Der wesentliche Diskussionsteil der vergangenen Gemeinderatssitzung spielte sich unter dem TO-Punkt Anträge und Allfälliges ab.
Einzig bei den Punkten 4. und 5., der Umwidmung von 5000 m² Wald in Weidach in Bauland gab es teilweise kontroversielle Standpunkte.
Die Forstbehörde gab zur Umwidmung eine negative Stellungnahme ab. Der grundsätzliche Bedarf, der auch ein öffentliches Interesse rechtfertigt, ist nur deshalb gegeben, weil sich die Baulandreserven von Mieming im Ausmaß von weit über 30 ha nicht zu einem "sozialen Preis" von € 100.-/m² mobilisieren lassen. Begünstigte der Agrargemeinschaften horten die Gründe als Kapitalreserve. Das ist ein Sündenfall, der aber die Bedarfssituation leider nicht löst. Vorgegebene Aktivitäten des Landes versagen vor der Realität.
Die LISTE STERN hat dem Antrag nicht zugestimmt, weil die grundsätzliche Vorgangsweise nicht der Rechtslage entspricht, weil zwar die Verrechnung der Grundverkäufe im Wert von € 500.000.- über den Rechnungskreis II gewährleistet erscheint, aber der sofortige Zugriff der Gemeinde auf Guthaben aus dem Rechnungskreis II aber durch Agrargemeinschaften und die Haltung der Behörden gesetzwidrig verhindert wird. Die diesbezüglichen Bemühungen des Bürgermeisters halten sich ebenso in Grenzen.
Es ist jedoch Geld, das der Gemeinde zusteht.
Zur grundsätzlichen Vorgangsweise:
Im Erkenntnis Mieders II sagt der VfGH ganz klar, dass den Agrargemeinschaften zum Substanzwert keinerlei Verfügungsgewalt zusteht und weiters, dass die Nutzungsberechtigten über kein Recht zum Substanzwert verfügen.
Daraus folgt, die Gemeinde hat den öffentlichen Bedarf festzustellen, die Gemeinde hat - irgendeine - Agrargemeinschaft aufzufordern, die Flächen für den öffentlichen Bedarf bereitzustellen, die Gemeinde hat die Preise festzusetzen und die Gemeinde hat diese Geschäfte abzuwickeln.
Bürgermeister Dr. Dengg als Verwaltungsjurist weiß das, er hat sich aber nicht daran gehalten. Er war bei den Agrargemeinschafts-Beschlüssen anwesend, er agiert praeter legem und redet die Rechtmäßigkeit dieser Vorgangsweise seinen Fraktionsmitgliedern ein.
Er ist seiner besonderen Verantwortung nicht nachgekommen.
Siehe auch 
>>Es bleibt alles beim Alten>>

Die geordnete und objektive Vergabe der sozial begünstigten Gründe ausschliesslich an Gemeindeangehörige – auch an jene ohne Agrargemeinschaftsverwandtschaft - ist durch das derzeitige Verfahren ebenso nicht gewährleistet. Deshalb gab es keine Zustimmung.
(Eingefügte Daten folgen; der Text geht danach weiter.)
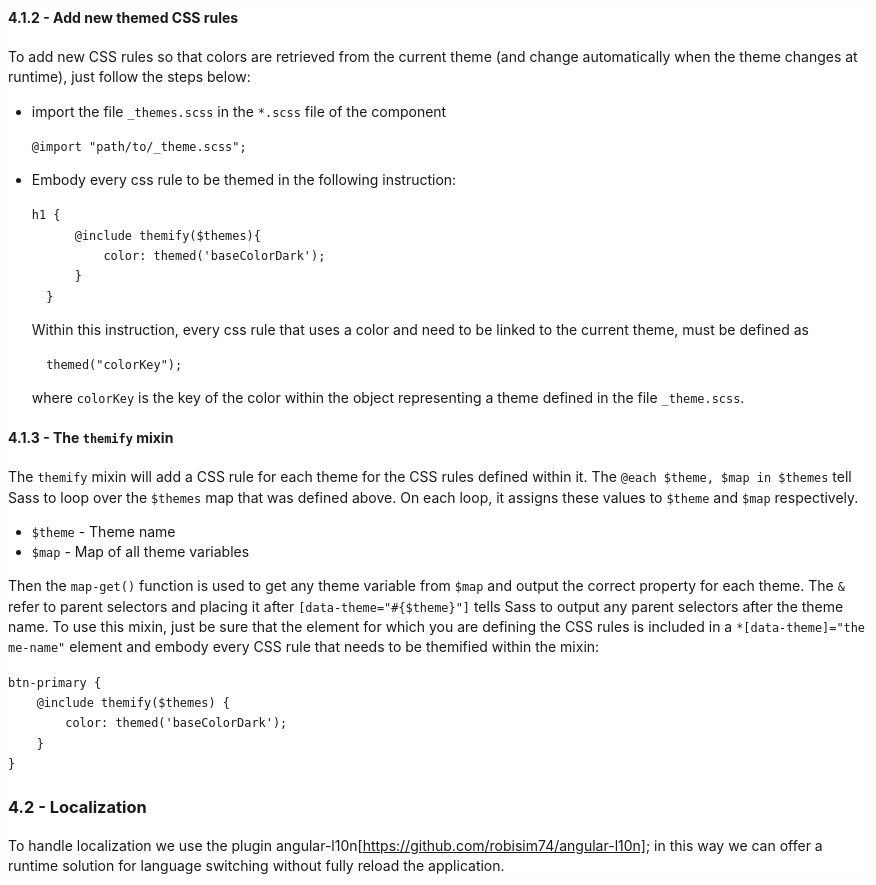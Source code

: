 #### 4.1.2 - Add new themed CSS rules

To add new CSS rules so that colors are retrieved from the current theme (and change automatically when the theme changes at runtime), just follow the steps below:

- import the file `_themes.scss` in the `*.scss` file of the component
  ```
  @import "path/to/_theme.scss";
  ```
- Embody every css rule to be themed in the following instruction:
  ```
  h1 {
        @include themify($themes){
            color: themed('baseColorDark');
        }
    }
  ```
  Within this instruction, every css rule that uses a color and need to be linked to the current theme, must be defined as
  ```
    themed("colorKey");
  ```
  where `colorKey` is the key of the color within the object representing a theme defined in the file `_theme.scss`.

#### 4.1.3 - The `themify` mixin

The `themify` mixin will add a CSS rule for each theme for the CSS rules defined within it.
The `@each $theme, $map in $themes` tell Sass to loop over the `$themes` map that was defined above.
On each loop, it assigns these values to `$theme` and `$map` respectively.

- `$theme` - Theme name
- `$map` - Map of all theme variables

Then the `map-get()` function is used to get any theme variable from `$map` and output the correct property for each theme.
The `&` refer to parent selectors and placing it after `[data-theme="#{$theme}"]` tells Sass to output any parent selectors after the theme name.
To use this mixin, just be sure that the element for which you are defining the CSS rules is included in a `*[data-theme]="theme-name"` element and embody every CSS rule that needs to be themified within the mixin:

```
btn-primary {
    @include themify($themes) {
        color: themed('baseColorDark');
    }
}
```

### 4.2 - Localization

To handle localization we use the plugin angular-l10n[https://github.com/robisim74/angular-l10n]; in this way we can offer a runtime solution for language switching without fully reload the application.
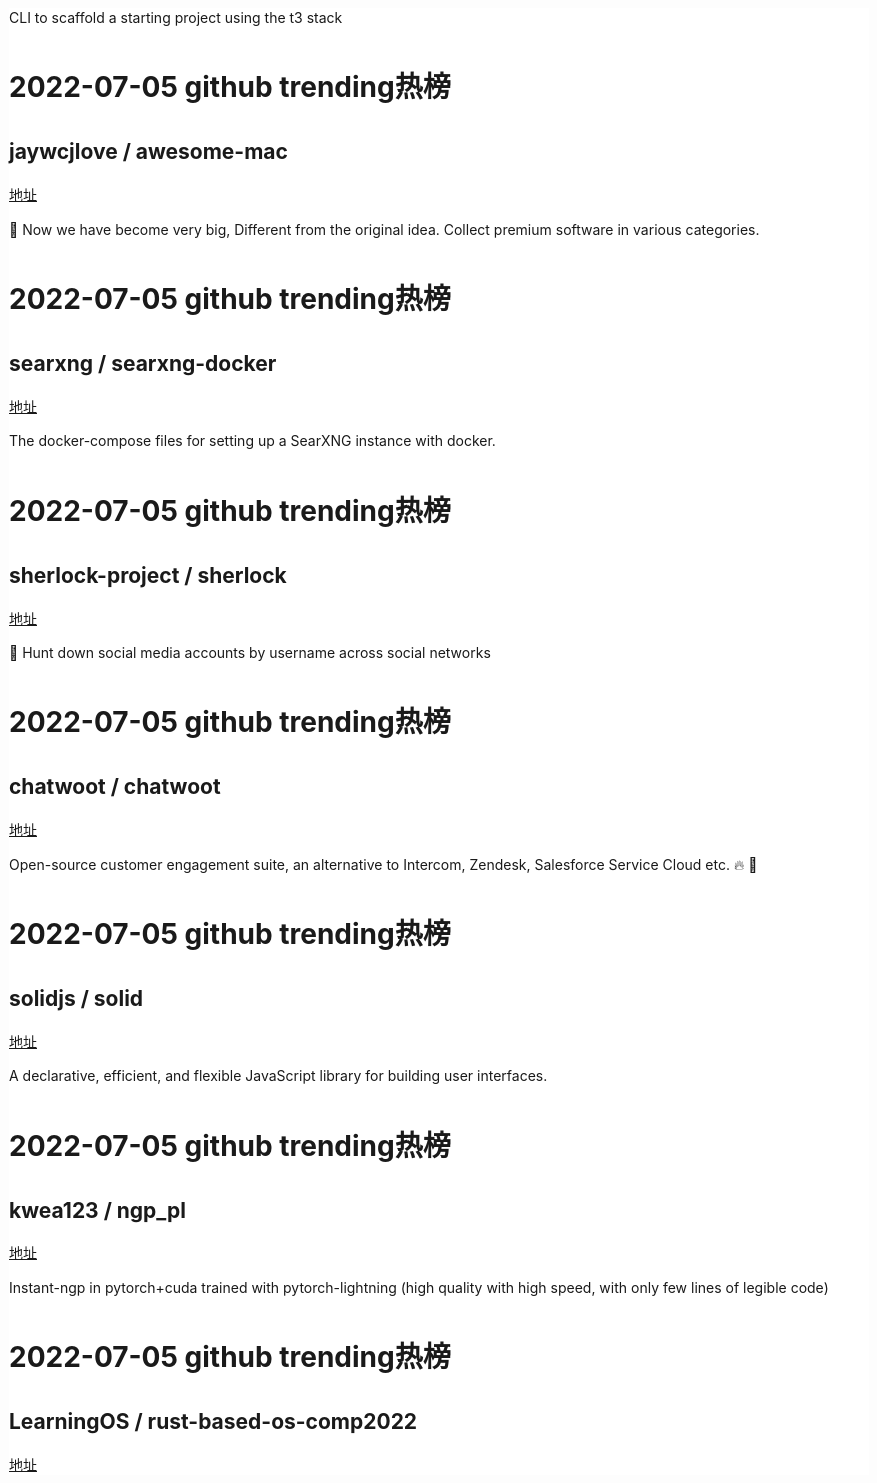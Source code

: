CLI to scaffold a starting project using the t3 stack
# 2022-07-05 github trending热榜
## jaywcjlove / awesome-mac
[地址](/jaywcjlove/awesome-mac)

 Now we have become very big, Different from the original idea. Collect premium software in various categories.
# 2022-07-05 github trending热榜
## searxng / searxng-docker
[地址](/searxng/searxng-docker)

The docker-compose files for setting up a SearXNG instance with docker.
# 2022-07-05 github trending热榜
## sherlock-project / sherlock
[地址](/sherlock-project/sherlock)

🔎
Hunt down social media accounts by username across social networks
# 2022-07-05 github trending热榜
## chatwoot / chatwoot
[地址](/chatwoot/chatwoot)

Open-source customer engagement suite, an alternative to Intercom, Zendesk, Salesforce Service Cloud etc.
🔥
💬
# 2022-07-05 github trending热榜
## solidjs / solid
[地址](/solidjs/solid)

A declarative, efficient, and flexible JavaScript library for building user interfaces.
# 2022-07-05 github trending热榜
## kwea123 / ngp_pl
[地址](/kwea123/ngp_pl)

Instant-ngp in pytorch+cuda trained with pytorch-lightning (high quality with high speed, with only few lines of legible code)
# 2022-07-05 github trending热榜
## LearningOS / rust-based-os-comp2022
[地址](/LearningOS/rust-based-os-comp2022)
Unter Punkt 12) Anträge, Anfragen und Allfälliges wurde die Diskussion lebhafter.
GR Wolfgang Schatz berichtete über die Tätigkeit der Gemeindevertreter für die Agrargemeinschaften. Der Besuch der Sitzungen wurde in Zahlen dokumentiert. Wer wann wo war, bleibt einstweilen noch verborgen. Die Prüfung der Jahresabschlüsse 2010 und Voranschläge 2011 sei bis auf zwei Fälle, die innerhalb der nächsten vierzehn Tage geschehen sollte, bereits erfolgt. Ein umfassender Prüfungsbericht wird dem Gemeinderat Ende August/Anfang September vorgelegt werden. Die Vorgangsweise ist im Hinblick auf die Vorlage an den Gemeinderat als positiv zu bewerten, auch wenn die Rechtmäßigkeit des Prüfvorganges außerhalb der Einsichtnahme des Überprüfungsausschusses in Zweifel gezogen werden muß.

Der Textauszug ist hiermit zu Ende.